__Source data__:

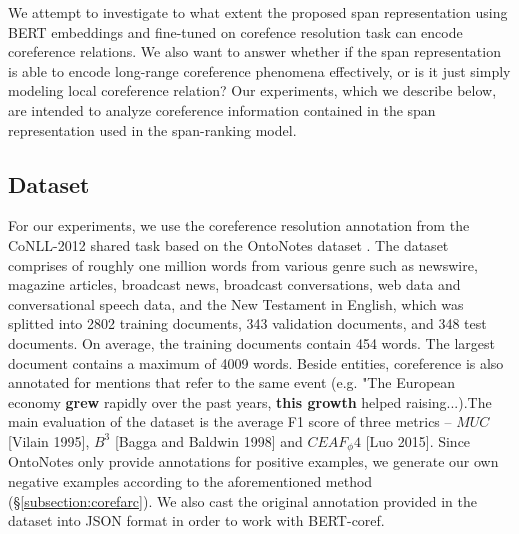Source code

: \documentclass[11pt]{article}
\begin{document}


We attempt to investigate to what extent the proposed span representation using BERT embeddings and fine-tuned on corefence resolution task can encode coreference relations. We also want to answer whether if the span representation is able to encode long-range coreference phenomena effectively, or is it just simply modeling local coreference relation? Our experiments, which we describe below, are intended to analyze coreference information contained in the span representation used in the span-ranking model. 

\subsection{Dataset}
For our experiments, we use the coreference resolution annotation
from the CoNLL-2012 shared task based on the OntoNotes dataset \parencite{conll}. The dataset comprises of roughly one million words from various genre such as newswire, magazine articles, broadcast news, broadcast conversations, web data and conversational speech data, and the New Testament in English, which was splitted into 2802 training documents, 343 validation documents, and 348 test documents. On average, the training documents contain 454 words. The largest document contains a maximum of 4009 words. Beside entities, coreference is also annotated for mentions that refer to the same event (e.g. "The European economy \textbf{grew} rapidly over the past years, \textbf{this growth} helped raising...).The main evaluation of the dataset is the average F1 score of three metrics – $MUC$ [Vilain 1995], $B^3$ [Bagga and Baldwin 1998] and $CEAF_ \phi4$ [Luo 2015]. Since OntoNotes only provide annotations for positive examples, we generate our own negative examples according to the aforementioned method (\S \ref{subsection:corefarc}). We also cast the original annotation provided in the dataset into JSON format in order to work with BERT-coref. 
\end{document}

__What to work on__: The material above is to be repeated word for word, with no images kept.

__Answer space__:
Source code

: \documentclass[11pt]{article}
\begin{document}


We attempt to investigate to what extent the proposed span representation using BERT embeddings and fine-tuned on corefence resolution task can encode coreference relations. We also want to answer whether if the span representation is able to encode long-range coreference phenomena effectively, or is it just simply modeling local coreference relation? Our experiments, which we describe below, are intended to analyze coreference information contained in the span representation used in the span-ranking model. 

\subsection{Dataset}
For our experiments, we use the coreference resolution annotation
from the CoNLL-2012 shared task based on the OntoNotes dataset \parencite{conll}. The dataset comprises of roughly one million words from various genre such as newswire, magazine articles, broadcast news, broadcast conversations, web data and conversational speech data, and the New Testament in English, which was splitted into 2802 training documents, 343 validation documents, and 348 test documents. On average, the training documents contain 454 words. The largest document contains a maximum of 4009 words. Beside entities, coreference is also annotated for mentions that refer to the same event (e.g. "The European economy \textbf{grew} rapidly over the past years, \textbf{this growth} helped raising...).The main evaluation of the dataset is the average F1 score of three metrics – $MUC$ [Vilain 1995], $B^3$ [Bagga and Baldwin 1998] and $CEAF_ \phi4$ [Luo 2015]. Since OntoNotes only provide annotations for positive examples, we generate our own negative examples according to the aforementioned method (\S \ref{subsection:corefarc}). We also cast the original annotation provided in the dataset into JSON format in order to work with BERT-coref. 
\end{document}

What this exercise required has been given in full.